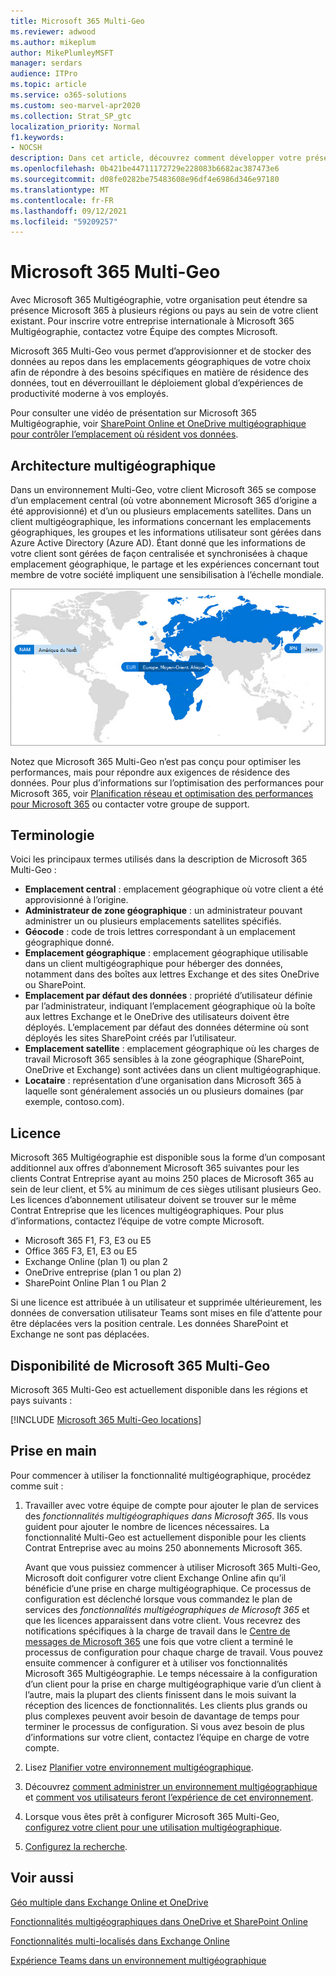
 ```yaml
---
title: Microsoft 365 Multi-Geo
ms.reviewer: adwood
ms.author: mikeplum
author: MikePlumleyMSFT
manager: serdars
audience: ITPro
ms.topic: article
ms.service: o365-solutions
ms.custom: seo-marvel-apr2020
ms.collection: Strat_SP_gtc
localization_priority: Normal
f1.keywords:
- NOCSH
description: Dans cet article, découvrez comment développer votre présence Microsoft 365 dans plusieurs régions géographiques avec Microsoft 365 Multigéographie.
ms.openlocfilehash: 0b421be44711172729e228083b6682ac387473e6
ms.sourcegitcommit: d08fe0282be75483608e96df4e6986d346e97180
ms.translationtype: MT
ms.contentlocale: fr-FR
ms.lasthandoff: 09/12/2021
ms.locfileid: "59209257"
---
```

# <a name="microsoft-365-multi-geo"></a>Microsoft 365 Multi-Geo

Avec Microsoft 365 Multigéographie, votre organisation peut étendre sa présence Microsoft 365 à plusieurs régions ou pays au sein de votre client existant. Pour inscrire votre entreprise internationale à Microsoft 365 Multigéographie, contactez votre Équipe des comptes Microsoft.
  
Microsoft 365 Multi-Geo vous permet d’approvisionner et de stocker des données au repos dans les emplacements géographiques de votre choix afin de répondre à des besoins spécifiques en matière de résidence des données, tout en déverrouillant le déploiement global d’expériences de productivité moderne à vos employés.

Pour consulter une vidéo de présentation sur Microsoft 365 Multigéographie, voir [SharePoint Online et OneDrive multigéographique pour contrôler l’emplacement où résident vos données](https://www.youtube.com/watch?v=Do9U3JuROhk).

## <a name="multi-geo-architecture"></a>Architecture multigéographique

Dans un environnement Multi-Geo, votre client Microsoft 365 se compose d’un emplacement central (où votre abonnement Microsoft 365 d’origine a été approvisionné) et d’un ou plusieurs emplacements satellites. Dans un client multigéographique, les informations concernant les emplacements géographiques, les groupes et les informations utilisateur sont gérées dans Azure Active Directory (Azure AD). Étant donné que les informations de votre client sont gérées de façon centralisée et synchronisées à chaque emplacement géographique, le partage et les expériences concernant tout membre de votre société impliquent une sensibilisation à l’échelle mondiale.

![Capture d’écran d’une carte multigéographique à partir SharePoint centre d’administration.](../media/multi-geo-world-map.png)

Notez que Microsoft 365 Multi-Geo n’est pas conçu pour optimiser les performances, mais pour répondre aux exigences de résidence des données. Pour plus d’informations sur l’optimisation des performances pour Microsoft 365, voir [Planification réseau et optimisation des performances pour Microsoft 365](https://support.office.com/article/e5f1228c-da3c-4654-bf16-d163daee8848) ou contacter votre groupe de support.

## <a name="terminology"></a>Terminologie

Voici les principaux termes utilisés dans la description de Microsoft 365 Multi-Geo :

- **Emplacement central** : emplacement géographique où votre client a été approvisionné à l’origine.
- **Administrateur de zone géographique** : un administrateur pouvant administrer un ou plusieurs emplacements satellites spécifiés.
- **Géocode** : code de trois lettres correspondant à un emplacement géographique donné.
- **Emplacement géographique** : emplacement géographique utilisable dans un client multigéographique pour héberger des données, notamment dans des boîtes aux lettres Exchange et des sites OneDrive ou SharePoint.
- **Emplacement par défaut des données** : propriété d’utilisateur définie par l’administrateur, indiquant l’emplacement géographique où la boîte aux lettres Exchange et le OneDrive des utilisateurs doivent être déployés. L’emplacement par défaut des données détermine où sont déployés les sites SharePoint créés par l’utilisateur.
- **Emplacement satellite** : emplacement géographique où les charges de travail Microsoft 365 sensibles à la zone géographique (SharePoint, OneDrive et Exchange) sont activées dans un client multigéographique.
- **Locataire** : représentation d’une organisation dans Microsoft 365 à laquelle sont généralement associés un ou plusieurs domaines (par exemple, contoso.com).

## <a name="licensing"></a>Licence

Microsoft 365 Multigéographie est disponible sous la forme d’un composant additionnel aux offres d’abonnement Microsoft 365 suivantes pour les clients Contrat Entreprise ayant au moins 250 places de Microsoft 365 au sein de leur client, et 5% au minimum de ces sièges utilisant plusieurs Geo. Les licences d’abonnement utilisateur doivent se trouver sur le même Contrat Entreprise que les licences multigéographiques. Pour plus d’informations, contactez l’équipe de votre compte Microsoft.

- Microsoft 365 F1, F3, E3 ou E5
- Office 365 F3, E1, E3 ou E5
- Exchange Online (plan 1) ou plan 2
- OneDrive entreprise (plan 1 ou plan 2)
- SharePoint Online Plan 1 ou Plan 2

Si une licence est attribuée à un utilisateur et supprimée ultérieurement, les données de conversation utilisateur Teams sont mises en file d’attente pour être déplacées vers la position centrale. Les données SharePoint et Exchange ne sont pas déplacées.

## <a name="microsoft-365-multi-geo-availability"></a>Disponibilité de Microsoft 365 Multi-Geo

Microsoft 365 Multi-Geo est actuellement disponible dans les régions et pays suivants :

[!INCLUDE [Microsoft 365 Multi-Geo locations](../includes/microsoft-365-multi-geo-locations.md)]

## <a name="getting-started"></a>Prise en main

Pour commencer à utiliser la fonctionnalité multigéographique, procédez comme suit :

1. Travailler avec votre équipe de compte pour ajouter le plan de services des _fonctionnalités multigéographiques dans Microsoft 365_. Ils vous guident pour ajouter le nombre de licences nécessaires. La fonctionnalité Multi-Geo est actuellement disponible pour les clients Contrat Entreprise avec au moins 250 abonnements Microsoft 365.

   Avant que vous puissiez commencer à utiliser Microsoft 365 Multi-Geo, Microsoft doit configurer votre client Exchange Online afin qu’il bénéficie d’une prise en charge multigéographique. Ce processus de configuration est déclenché lorsque vous commandez le plan de services des *fonctionnalités multigéographiques de Microsoft 365* et que les licences apparaissent dans votre client. Vous recevrez des notifications spécifiques à la charge de travail dans le [Centre de messages de Microsoft 365](https://support.office.com/article/38FB3333-BFCC-4340-A37B-DEDA509C2093) une fois que votre client a terminé le processus de configuration pour chaque charge de travail. Vous pouvez ensuite commencer à configurer et à utiliser vos fonctionnalités Microsoft 365 Multigéographie. Le temps nécessaire à la configuration d’un client pour la prise en charge multigéographique varie d’un client à l’autre, mais la plupart des clients finissent dans le mois suivant la réception des licences de fonctionnalités. Les clients plus grands ou plus complexes peuvent avoir besoin de davantage de temps pour terminer le processus de configuration. Si vous avez besoin de plus d’informations sur votre client, contactez l’équipe en charge de votre compte.

2. Lisez [Planifier votre environnement multigéographique](plan-for-multi-geo.md).

3. Découvrez [comment administrer un environnement multigéographique](administering-a-multi-geo-environment.md) et [comment vos utilisateurs feront l’expérience de cet environnement](multi-geo-user-experience.md).

4. Lorsque vous êtes prêt à configurer Microsoft 365 Multi-Geo, [configurez votre client pour une utilisation multigéographique](multi-geo-tenant-configuration.md).

5. [Configurez la recherche](configure-search-for-multi-geo.md).

## <a name="see-also"></a>Voir aussi

[Géo multiple dans Exchange Online et OneDrive](https://Aka.ms/GoMultiGeo)

[Fonctionnalités multigéographiques dans OneDrive et SharePoint Online](multi-geo-capabilities-in-onedrive-and-sharepoint-online-in-microsoft-365.md)

[Fonctionnalités multi-localisés dans Exchange Online](multi-geo-capabilities-in-exchange-online.md)

[Expérience Teams dans un environnement multigéographique](/microsoftteams/teams-experience-o365odb-spo-multi-geo)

————

* [WHAT IS NEEDED]:
Search the data above and return each line in which "régions" occurs.

* [OUTPUT FOR THIS TASK]:
description: Dans cet article, découvrez comment développer votre présence Microsoft 365 dans plusieurs régions géographiques avec Microsoft 365 Multigéographie.
Avec Microsoft 365 Multigéographie, votre organisation peut étendre sa présence Microsoft 365 à plusieurs régions ou pays au sein de votre client existant. Pour inscrire votre entreprise internationale à Microsoft 365 Multigéographie, contactez votre Équipe des comptes Microsoft.
Microsoft 365 Multi-Geo est actuellement disponible dans les régions et pays suivants :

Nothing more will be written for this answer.